Dataset items:
▼▼▼
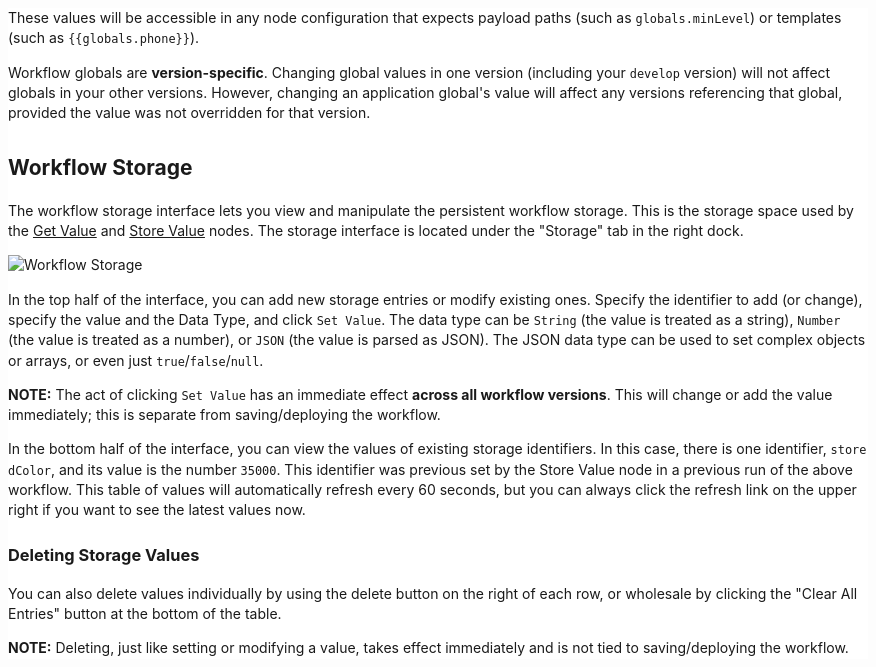 These values will be accessible in any node configuration that expects payload paths (such as `globals.minLevel`) or templates (such as `{{globals.phone}}`).

Workflow globals are **version-specific**. Changing global values in one version (including your `develop` version) will not affect globals in your other versions. However, changing an application global's value will affect any versions referencing that global, provided the value was not overridden for that version.

## Workflow Storage

The workflow storage interface lets you view and manipulate the persistent workflow storage. This is the storage space used by the [Get Value](/workflows/data/get-value/) and [Store Value](/workflows/data/store-value/) nodes. The storage interface is located under the "Storage" tab in the right dock.

![Workflow Storage](/images/workflows/workflow-storage.png "Workflow Storage")

In the top half of the interface, you can add new storage entries or modify existing ones. Specify the identifier to add (or change), specify the value and the Data Type, and click `Set Value`. The data type can be `String` (the value is treated as a string), `Number` (the value is treated as a number), or `JSON` (the value is parsed as JSON). The JSON data type can be used to set complex objects or arrays, or even just `true`/`false`/`null`.

**NOTE:** The act of clicking `Set Value` has an immediate effect **across all workflow versions**. This will change or add the value immediately; this is separate from saving/deploying the workflow.

In the bottom half of the interface, you can view the values of existing storage identifiers. In this case, there is one identifier, `storedColor`, and its value is the number `35000`. This identifier was previous set by the Store Value node in a previous run of the above workflow. This table of values will automatically refresh every 60 seconds, but you can always click the refresh link on the upper right if you want to see the latest values now.

### Deleting Storage Values

You can also delete values individually by using the delete button on the right of each row, or wholesale by clicking the "Clear All Entries" button at the bottom of the table.

**NOTE:** Deleting, just like setting or modifying a value, takes effect immediately and is not tied to saving/deploying the workflow.
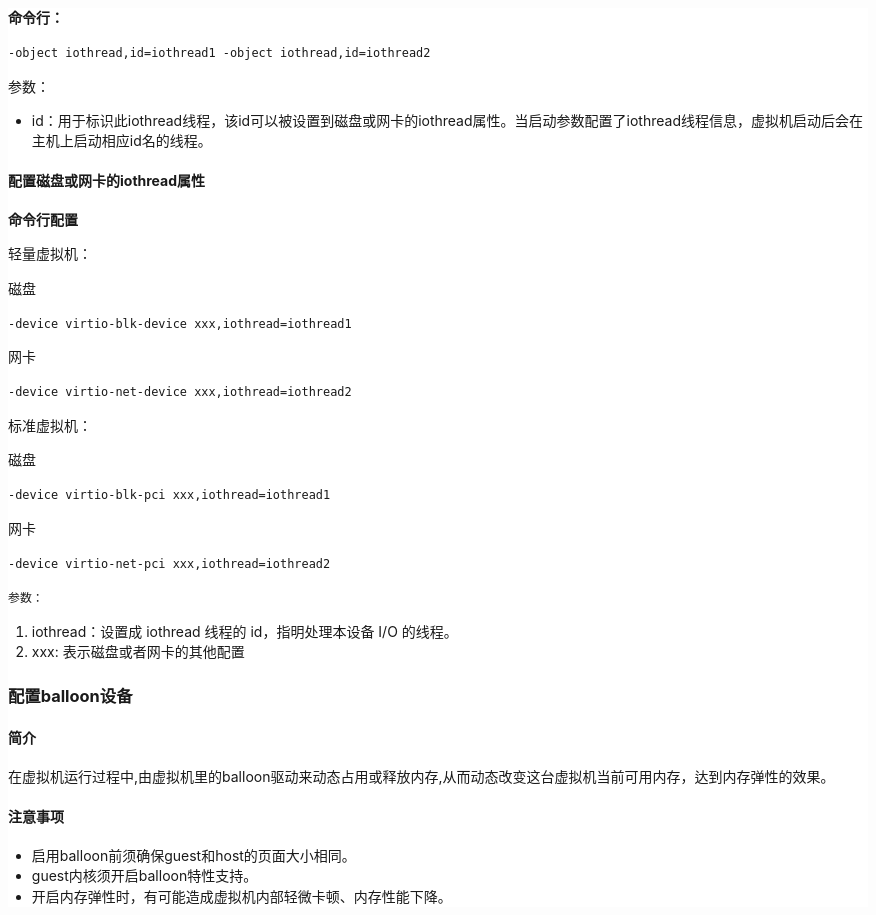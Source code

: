 **命令行：**

```shell
-object iothread,id=iothread1 -object iothread,id=iothread2
```

参数：

- id：用于标识此iothread线程，该id可以被设置到磁盘或网卡的iothread属性。当启动参数配置了iothread线程信息，虚拟机启动后会在主机上启动相应id名的线程。

#### 配置磁盘或网卡的iothread属性

**命令行配置**

轻量虚拟机：

磁盘

```
-device virtio-blk-device xxx,iothread=iothread1
```

网卡

```
-device virtio-net-device xxx,iothread=iothread2
```

标准虚拟机：

磁盘

```
-device virtio-blk-pci xxx,iothread=iothread1
```

网卡

```
-device virtio-net-pci xxx,iothread=iothread2
```

```
参数：
```


1. iothread：设置成 iothread 线程的 id，指明处理本设备 I/O 的线程。
2. xxx: 表示磁盘或者网卡的其他配置

### 配置balloon设备

#### 简介

在虚拟机运行过程中,由虚拟机里的balloon驱动来动态占用或释放内存,从而动态改变这台虚拟机当前可用内存，达到内存弹性的效果。

#### 注意事项

- 启用balloon前须确保guest和host的页面大小相同。
- guest内核须开启balloon特性支持。
- 开启内存弹性时，有可能造成虚拟机内部轻微卡顿、内存性能下降。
▲▲▲
Would you return, unchanged, the lines from the one containing "- id：用于标识此ioth" through the end of the entries?

▶ EXERCISE RESULT
- id：用于标识此iothread线程，该id可以被设置到磁盘或网卡的iothread属性。当启动参数配置了iothread线程信息，虚拟机启动后会在主机上启动相应id名的线程。

#### 配置磁盘或网卡的iothread属性

**命令行配置**

轻量虚拟机：

磁盘

```
-device virtio-blk-device xxx,iothread=iothread1
```

网卡

```
-device virtio-net-device xxx,iothread=iothread2
```

标准虚拟机：

磁盘

```
-device virtio-blk-pci xxx,iothread=iothread1
```

网卡

```
-device virtio-net-pci xxx,iothread=iothread2
```

```
参数：
```


1. iothread：设置成 iothread 线程的 id，指明处理本设备 I/O 的线程。
2. xxx: 表示磁盘或者网卡的其他配置

### 配置balloon设备

#### 简介

在虚拟机运行过程中,由虚拟机里的balloon驱动来动态占用或释放内存,从而动态改变这台虚拟机当前可用内存，达到内存弹性的效果。

#### 注意事项

- 启用balloon前须确保guest和host的页面大小相同。
- guest内核须开启balloon特性支持。
- 开启内存弹性时，有可能造成虚拟机内部轻微卡顿、内存性能下降。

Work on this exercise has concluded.